Kerstin von der Krone organized a panel session on Jewish Thought in Social Context for the upcoming Annual Conference of the Association for Jewish Studies that will take place from December 17–19, 2017 in Washington DC.

The session will feature presentations by Alexandra Zirkle, a fellow at the Leibniz Institute for European History in Mainz (Germany), Yaniv Feller, Assistant Professor at Wesleyan University and Kerstin herself. Abigail Gillman, Boston University will serve as chair.

Further information on the panel session can be found here

17th World Congress of Jewish Studies, Jerusalem, August 6-10, 2017

Tal Kogman and Kerstin von der Krone will present their research in Jerusalem at the 17th World Congress of Jewish Studies, a conference organized by the World Union for Jewish Studies every four years. This year’s congress will take place August 6-10, 2017 at the Mount Scopus Campus of the Hebrew University of Jerusalem.

Tal Kogmann will speak about “The Birth of a New Ritual of Childhood: Birthday Celebrations in Ashkenaz in the Eighteenth and Nineteenth Centuries” (in Hebrew) as part of session 266, “Jewish Life in the Eighteenth and Nineteenth Centuries” on the morning of August 9th. In the afternoon, Kerstin von der Krone will give a talk entitled “Translating Judaism: Jewish Catechisms and Manuals and the Re-Definition of Jewish Religious Knowledge in the 19th Century” (in English) as part of session 398,  “Pedagogic Innovations, Jewish Education and Modern Jewish thought”.

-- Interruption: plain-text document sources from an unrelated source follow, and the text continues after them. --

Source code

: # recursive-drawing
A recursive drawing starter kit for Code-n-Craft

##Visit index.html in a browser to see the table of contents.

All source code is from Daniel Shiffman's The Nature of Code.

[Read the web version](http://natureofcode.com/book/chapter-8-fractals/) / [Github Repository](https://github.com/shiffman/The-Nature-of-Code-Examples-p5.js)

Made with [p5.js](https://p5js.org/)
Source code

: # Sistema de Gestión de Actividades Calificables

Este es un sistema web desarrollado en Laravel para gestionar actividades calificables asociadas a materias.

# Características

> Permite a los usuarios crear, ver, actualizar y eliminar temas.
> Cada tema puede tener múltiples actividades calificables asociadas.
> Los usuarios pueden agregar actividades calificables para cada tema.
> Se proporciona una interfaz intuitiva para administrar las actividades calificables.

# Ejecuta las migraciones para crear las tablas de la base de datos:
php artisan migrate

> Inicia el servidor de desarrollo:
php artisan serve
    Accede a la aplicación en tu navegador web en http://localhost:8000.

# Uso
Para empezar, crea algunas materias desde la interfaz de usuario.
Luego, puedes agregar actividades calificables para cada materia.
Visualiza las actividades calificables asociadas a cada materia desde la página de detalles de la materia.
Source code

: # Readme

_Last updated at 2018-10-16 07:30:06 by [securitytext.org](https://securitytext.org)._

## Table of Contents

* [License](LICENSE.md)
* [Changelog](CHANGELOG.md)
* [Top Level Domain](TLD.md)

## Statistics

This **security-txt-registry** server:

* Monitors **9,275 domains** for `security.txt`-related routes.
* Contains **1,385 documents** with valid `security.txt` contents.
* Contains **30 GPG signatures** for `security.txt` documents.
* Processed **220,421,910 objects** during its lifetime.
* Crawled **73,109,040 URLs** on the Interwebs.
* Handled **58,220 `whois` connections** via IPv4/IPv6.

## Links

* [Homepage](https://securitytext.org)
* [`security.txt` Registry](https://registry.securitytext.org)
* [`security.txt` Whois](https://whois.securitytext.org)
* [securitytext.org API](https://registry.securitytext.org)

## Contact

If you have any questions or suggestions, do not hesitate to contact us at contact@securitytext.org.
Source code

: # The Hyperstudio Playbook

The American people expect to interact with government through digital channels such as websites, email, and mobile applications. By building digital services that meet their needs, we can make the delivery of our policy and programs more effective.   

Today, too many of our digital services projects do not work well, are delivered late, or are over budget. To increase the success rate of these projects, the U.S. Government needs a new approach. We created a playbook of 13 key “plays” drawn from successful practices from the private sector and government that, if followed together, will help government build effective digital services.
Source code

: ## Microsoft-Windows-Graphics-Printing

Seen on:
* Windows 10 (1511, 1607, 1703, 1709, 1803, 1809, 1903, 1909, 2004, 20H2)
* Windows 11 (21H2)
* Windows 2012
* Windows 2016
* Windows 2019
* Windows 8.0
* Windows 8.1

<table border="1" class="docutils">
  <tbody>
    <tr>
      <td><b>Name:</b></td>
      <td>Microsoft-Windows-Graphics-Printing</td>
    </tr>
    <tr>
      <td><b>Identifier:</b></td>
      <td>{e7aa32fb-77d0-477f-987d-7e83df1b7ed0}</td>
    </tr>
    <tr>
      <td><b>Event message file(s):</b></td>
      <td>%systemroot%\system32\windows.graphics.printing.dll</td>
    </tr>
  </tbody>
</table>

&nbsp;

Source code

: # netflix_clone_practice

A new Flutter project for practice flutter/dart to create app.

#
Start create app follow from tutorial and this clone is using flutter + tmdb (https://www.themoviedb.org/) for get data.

Archive Fellowship for Kerstin von der Krone

Kerstin von der Krone was awarded the The Joseph and Eva R. Dave Fellowship at the The Jacob Rader Marcus Center of the American Jewish Archives  in Cincinnati (OH) for the 2017–2018 academic year.  This fellowship allows her to broaden her research on nineteenth-century Jewish religious education by including American Jewish approaches to education between 1820 and 1880. Based on this new perspective, she is currently re-framing her research project under the title “Educating the ‘Modern’ Jew and the ‘Loyal’ Citizen: Re-Defining Jewish Religious Education in the Nineteenth Century.” The fellowship program at the American Jewish Archives was founded in 1977 and brings together scholars of American Jewish experience to deepen their research and engage in scholarly discussion.